On more than one recent occasion, I’ve stolen into my mom’s garden to steal some of my favorite flowers. Like all the special blooms on my list, these blossom just once a year, so I try to savor their unique beauty and scent, knowing I can’t enjoy them again for another full cycle of the calendar.

I feel this way about many blooming things, from fruit trees to old-fashioned roses, and of course, perennials and bulbs. The smell of an apple blossom or a bright yellow daffodil can only be indulged for a small window of time. Same for viewing the design of a flower: there is nothing quite like peering into a tulip and seeing the intricately designed black and yellow set inside a cup of bright red, then huffing in its smell. I marvel at the natural masterpieces of art, knowing their presence is brief.

These flowers I’ve been pilfering are peonies. They grow in a small bed off the north side of my mom’s house, planted by my dad about 20 years ago. My mom calls them “Sam’s peonies.” And every June, when their light and bright pink ruffled heads burst out of hard round globes, I come lurking. “Take them,” my mom tells me. But I don’t think she knows just how many I’ve made off with.

I’ve tried dozens of times to get peonies to grow at my house. But the soil is sandy, and the winds harsh. I have a couple of plants that for years have struggled out of the ground, but they are not robust. They come feebly forth, then dry up before they even attempt to develop buds. I’ve spent bundles of money over the years at nurseries on these gorgeous plants, only to bring them home, take them out of their plastic pots, set them in the ground, then watch them wither and die. They are like fish out of water in my environs. So now, when I see the shiny-leaved plants for sale among the nursery offerings at the store, I walk stiffly by, knowing it’s a lost cause under my care. Occasionally, when the cut blossoms are for sale in the floral department of the grocery story, I’ll indulge in a bunch. But at a cost of ten bucks for three stems, I don’t buy them often.

A few years ago, as I mourned over the plants to a fellow gardener, she said that perhaps I had planted the peonies too deep in the ground. “You need to lift them up, so that their roots are nearly at the top of the ground,” was her comment. But I’ve planted so many over the years, that I have my doubts about that theory.

Plants can be an extension of one’s own life. They often survive longer than the person who set them in the ground. When I see the peonies blooming in my mom’s garden, I say to them, “Hi Dad,” even though he’s been gone for nearly nine years. I believe he would be tickled to know that his efforts so long ago were still bringing us joy.

On Father’s Day I came across a little book my dad gave me back in 2003 called “Fresh Cut Flowers for a Friend.” It’s a small collection of uplifting quotes and thoughts, and like the peonies in the garden, the timing of its appearance was impeccable. Some are proverbs, while others are writings by famous poets and authors. Each tidbit is coupled with a photograph of flowers, from daisies to snapdragons and lilies.

When he gave me the book, it was at a time of my life when we both acknowledged that our relationship was not just as father and daughter. It was as adult friends, no matter the familial connection.
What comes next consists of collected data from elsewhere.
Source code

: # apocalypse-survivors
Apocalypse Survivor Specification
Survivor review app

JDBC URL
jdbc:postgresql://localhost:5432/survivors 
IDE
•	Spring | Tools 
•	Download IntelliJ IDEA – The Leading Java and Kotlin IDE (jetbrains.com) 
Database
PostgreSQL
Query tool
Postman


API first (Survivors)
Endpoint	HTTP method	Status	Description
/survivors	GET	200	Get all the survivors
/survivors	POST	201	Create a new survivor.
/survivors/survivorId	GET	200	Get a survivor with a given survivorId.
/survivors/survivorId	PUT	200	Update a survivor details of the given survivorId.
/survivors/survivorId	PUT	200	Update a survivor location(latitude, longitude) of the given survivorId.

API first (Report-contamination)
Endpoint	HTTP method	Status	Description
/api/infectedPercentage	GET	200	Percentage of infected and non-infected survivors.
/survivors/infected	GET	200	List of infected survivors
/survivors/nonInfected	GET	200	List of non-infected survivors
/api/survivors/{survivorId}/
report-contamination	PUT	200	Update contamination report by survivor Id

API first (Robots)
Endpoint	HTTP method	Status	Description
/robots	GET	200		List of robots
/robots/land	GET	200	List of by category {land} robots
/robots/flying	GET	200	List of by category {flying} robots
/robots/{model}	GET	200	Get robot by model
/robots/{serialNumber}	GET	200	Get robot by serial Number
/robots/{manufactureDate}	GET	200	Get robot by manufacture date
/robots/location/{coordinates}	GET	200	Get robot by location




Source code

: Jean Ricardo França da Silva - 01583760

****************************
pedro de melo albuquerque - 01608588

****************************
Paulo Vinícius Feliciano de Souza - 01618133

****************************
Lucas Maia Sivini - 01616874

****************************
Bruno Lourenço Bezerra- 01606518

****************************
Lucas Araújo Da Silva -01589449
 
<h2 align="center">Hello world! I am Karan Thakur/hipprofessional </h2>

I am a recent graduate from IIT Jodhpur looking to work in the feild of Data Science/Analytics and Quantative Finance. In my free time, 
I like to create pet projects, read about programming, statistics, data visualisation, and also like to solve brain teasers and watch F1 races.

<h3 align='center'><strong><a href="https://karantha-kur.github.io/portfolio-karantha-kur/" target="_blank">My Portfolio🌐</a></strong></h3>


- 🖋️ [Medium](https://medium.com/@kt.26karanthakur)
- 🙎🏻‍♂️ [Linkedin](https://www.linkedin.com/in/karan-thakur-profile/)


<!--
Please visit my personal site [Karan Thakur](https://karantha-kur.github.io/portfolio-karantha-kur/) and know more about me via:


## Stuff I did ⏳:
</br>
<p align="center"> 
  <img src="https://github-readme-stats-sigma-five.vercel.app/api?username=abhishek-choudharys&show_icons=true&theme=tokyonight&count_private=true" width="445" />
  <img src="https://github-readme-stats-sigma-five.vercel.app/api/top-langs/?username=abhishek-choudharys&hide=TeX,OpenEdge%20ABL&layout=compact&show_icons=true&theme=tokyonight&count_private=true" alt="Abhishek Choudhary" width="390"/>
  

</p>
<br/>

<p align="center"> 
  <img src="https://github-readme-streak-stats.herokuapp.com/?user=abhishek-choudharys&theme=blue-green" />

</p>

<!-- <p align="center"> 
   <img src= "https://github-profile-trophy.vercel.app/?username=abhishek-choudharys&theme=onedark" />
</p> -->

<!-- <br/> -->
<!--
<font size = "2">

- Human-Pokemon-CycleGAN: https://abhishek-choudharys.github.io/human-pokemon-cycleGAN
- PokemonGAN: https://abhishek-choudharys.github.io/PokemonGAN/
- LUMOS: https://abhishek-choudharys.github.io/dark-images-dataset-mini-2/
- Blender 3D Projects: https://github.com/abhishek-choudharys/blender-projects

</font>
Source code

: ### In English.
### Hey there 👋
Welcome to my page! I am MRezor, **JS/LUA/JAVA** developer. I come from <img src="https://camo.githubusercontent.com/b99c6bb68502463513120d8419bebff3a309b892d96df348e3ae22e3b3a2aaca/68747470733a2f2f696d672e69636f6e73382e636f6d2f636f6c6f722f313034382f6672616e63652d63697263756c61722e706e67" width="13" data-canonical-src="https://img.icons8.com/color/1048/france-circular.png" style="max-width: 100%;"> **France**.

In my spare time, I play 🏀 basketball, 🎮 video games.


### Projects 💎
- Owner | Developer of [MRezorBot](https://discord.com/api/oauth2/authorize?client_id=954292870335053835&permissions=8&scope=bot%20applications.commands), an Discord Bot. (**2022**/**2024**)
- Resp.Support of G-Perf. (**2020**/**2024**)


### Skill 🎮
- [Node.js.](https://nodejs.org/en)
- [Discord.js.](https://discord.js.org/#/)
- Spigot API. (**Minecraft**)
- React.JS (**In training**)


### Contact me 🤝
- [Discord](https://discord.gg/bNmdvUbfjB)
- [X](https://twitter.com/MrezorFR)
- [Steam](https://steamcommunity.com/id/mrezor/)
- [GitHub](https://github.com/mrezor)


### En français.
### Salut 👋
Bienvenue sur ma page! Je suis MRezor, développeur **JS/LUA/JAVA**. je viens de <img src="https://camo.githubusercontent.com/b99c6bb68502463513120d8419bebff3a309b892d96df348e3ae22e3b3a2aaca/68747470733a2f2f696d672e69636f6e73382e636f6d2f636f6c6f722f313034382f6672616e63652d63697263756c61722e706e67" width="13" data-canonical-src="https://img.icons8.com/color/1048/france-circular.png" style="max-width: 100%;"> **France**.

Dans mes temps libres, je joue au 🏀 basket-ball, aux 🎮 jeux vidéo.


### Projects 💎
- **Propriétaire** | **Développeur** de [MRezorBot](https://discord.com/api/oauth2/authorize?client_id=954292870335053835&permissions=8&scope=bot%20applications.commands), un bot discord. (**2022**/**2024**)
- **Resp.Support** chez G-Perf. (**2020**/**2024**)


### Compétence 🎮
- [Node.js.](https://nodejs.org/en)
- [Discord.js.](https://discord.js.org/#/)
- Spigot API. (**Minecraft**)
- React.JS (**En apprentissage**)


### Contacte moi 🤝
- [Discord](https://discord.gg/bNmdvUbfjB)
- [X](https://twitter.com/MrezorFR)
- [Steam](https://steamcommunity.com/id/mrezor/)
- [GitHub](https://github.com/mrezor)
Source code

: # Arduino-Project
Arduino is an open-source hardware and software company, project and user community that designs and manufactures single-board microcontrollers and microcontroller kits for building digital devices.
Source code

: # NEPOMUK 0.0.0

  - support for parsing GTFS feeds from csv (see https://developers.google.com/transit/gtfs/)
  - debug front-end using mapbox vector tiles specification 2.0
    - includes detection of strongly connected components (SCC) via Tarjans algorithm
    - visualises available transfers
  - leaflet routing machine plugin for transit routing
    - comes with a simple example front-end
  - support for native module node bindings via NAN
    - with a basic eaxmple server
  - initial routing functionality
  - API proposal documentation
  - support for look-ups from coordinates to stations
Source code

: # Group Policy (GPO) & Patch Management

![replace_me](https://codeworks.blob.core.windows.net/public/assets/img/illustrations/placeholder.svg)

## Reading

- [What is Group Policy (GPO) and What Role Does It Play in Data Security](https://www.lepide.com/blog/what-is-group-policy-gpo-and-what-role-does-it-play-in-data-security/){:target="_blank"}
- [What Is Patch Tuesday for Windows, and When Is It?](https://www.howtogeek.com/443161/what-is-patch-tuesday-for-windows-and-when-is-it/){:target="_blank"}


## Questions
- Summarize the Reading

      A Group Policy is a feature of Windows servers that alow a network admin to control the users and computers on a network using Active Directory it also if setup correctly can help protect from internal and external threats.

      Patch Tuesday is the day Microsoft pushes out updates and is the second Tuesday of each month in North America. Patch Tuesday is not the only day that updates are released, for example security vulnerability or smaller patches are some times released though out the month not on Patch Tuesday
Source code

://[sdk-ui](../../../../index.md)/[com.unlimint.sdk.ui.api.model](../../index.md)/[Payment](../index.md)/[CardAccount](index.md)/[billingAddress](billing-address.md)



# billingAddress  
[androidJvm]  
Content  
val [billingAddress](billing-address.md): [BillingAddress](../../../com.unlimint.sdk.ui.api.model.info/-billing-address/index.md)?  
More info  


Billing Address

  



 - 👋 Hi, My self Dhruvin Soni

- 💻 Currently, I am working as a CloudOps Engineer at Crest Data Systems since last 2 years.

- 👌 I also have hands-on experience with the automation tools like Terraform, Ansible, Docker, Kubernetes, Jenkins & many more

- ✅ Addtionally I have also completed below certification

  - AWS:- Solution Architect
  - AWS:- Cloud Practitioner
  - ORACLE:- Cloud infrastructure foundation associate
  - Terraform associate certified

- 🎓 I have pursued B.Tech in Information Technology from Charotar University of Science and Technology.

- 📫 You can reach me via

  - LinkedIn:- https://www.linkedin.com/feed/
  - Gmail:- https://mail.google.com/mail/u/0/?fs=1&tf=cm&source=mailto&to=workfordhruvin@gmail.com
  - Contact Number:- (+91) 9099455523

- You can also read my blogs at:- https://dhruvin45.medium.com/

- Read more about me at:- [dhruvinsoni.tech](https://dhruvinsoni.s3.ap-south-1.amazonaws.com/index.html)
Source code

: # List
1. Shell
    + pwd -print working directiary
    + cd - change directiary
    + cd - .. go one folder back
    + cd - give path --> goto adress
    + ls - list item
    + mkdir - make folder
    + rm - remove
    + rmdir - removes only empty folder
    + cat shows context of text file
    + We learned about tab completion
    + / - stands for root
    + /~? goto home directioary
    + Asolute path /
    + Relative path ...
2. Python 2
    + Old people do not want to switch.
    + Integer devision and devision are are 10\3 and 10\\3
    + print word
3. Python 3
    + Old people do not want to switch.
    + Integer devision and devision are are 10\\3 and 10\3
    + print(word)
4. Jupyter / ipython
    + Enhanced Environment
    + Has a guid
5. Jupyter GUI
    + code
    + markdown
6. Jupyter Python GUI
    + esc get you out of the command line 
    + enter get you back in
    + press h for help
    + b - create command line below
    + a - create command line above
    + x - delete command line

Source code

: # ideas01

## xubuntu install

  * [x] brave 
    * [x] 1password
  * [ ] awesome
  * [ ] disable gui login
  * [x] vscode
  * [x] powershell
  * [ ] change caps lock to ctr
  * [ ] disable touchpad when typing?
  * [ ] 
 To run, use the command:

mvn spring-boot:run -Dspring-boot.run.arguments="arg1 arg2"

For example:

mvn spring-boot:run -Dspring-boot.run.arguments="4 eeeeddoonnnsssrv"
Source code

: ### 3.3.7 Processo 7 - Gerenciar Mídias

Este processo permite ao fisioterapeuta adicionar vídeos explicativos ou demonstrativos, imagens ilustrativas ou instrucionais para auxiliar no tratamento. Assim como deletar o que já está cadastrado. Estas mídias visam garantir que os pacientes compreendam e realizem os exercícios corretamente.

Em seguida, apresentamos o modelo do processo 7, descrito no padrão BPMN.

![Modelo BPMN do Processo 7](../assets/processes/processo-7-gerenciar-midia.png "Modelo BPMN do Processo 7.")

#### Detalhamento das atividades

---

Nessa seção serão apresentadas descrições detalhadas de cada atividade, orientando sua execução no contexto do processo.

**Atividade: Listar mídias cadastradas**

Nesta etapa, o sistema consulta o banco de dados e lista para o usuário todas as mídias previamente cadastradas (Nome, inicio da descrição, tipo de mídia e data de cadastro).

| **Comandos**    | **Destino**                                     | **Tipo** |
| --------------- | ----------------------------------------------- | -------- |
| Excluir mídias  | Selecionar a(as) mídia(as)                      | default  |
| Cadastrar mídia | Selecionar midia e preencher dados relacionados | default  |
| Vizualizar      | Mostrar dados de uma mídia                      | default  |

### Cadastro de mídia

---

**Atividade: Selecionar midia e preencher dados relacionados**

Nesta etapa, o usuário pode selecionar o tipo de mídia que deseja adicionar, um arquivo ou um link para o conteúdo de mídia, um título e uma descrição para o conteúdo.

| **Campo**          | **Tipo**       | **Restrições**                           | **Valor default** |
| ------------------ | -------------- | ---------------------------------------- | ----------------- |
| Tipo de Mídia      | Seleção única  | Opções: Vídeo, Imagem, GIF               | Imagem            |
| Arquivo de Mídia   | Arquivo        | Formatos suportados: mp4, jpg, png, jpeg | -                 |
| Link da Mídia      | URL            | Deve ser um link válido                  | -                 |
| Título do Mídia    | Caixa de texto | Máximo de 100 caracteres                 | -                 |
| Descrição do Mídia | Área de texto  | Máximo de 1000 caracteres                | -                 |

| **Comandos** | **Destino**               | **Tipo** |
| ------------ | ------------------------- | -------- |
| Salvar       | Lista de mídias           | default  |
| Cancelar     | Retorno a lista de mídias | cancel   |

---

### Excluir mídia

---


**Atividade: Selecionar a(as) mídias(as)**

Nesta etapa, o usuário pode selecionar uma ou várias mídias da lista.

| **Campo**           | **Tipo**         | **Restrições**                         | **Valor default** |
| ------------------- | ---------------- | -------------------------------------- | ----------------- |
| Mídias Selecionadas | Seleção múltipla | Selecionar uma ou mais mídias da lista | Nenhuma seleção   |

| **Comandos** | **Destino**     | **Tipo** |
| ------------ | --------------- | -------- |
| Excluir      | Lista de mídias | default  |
“We’ve gone through emotional highs and emotional lows,” read one of the sayings. “Our friendship is not threatened by either—it grows with both.” Another said, “You make me laugh, even when life is far from funny.” Another gem went thus: “Friendship lies on a long continuum of intensity.”

I’m sure my dad would be glad to know that I’m still savoring his little gift, and that its messages bring positive thoughts even though he’s been gone for so long. He’d be equally pleased that his flowers are still blooming every spring; a living extension of his desire to promote beauty in his family’s world.

I hope all of you dads out there had a good Father’s Day. By virtue of Sam’s flowers, and the little book he gave me, I felt as though I spent some special time with him. “If, instead of a gem or even a flower, we would cast the gift of a lovely thought into the heart of a friend, that would be giving as angels give,” said one quote. I’ll hang onto that thought, and know that his friendship is still felt, even in absentia.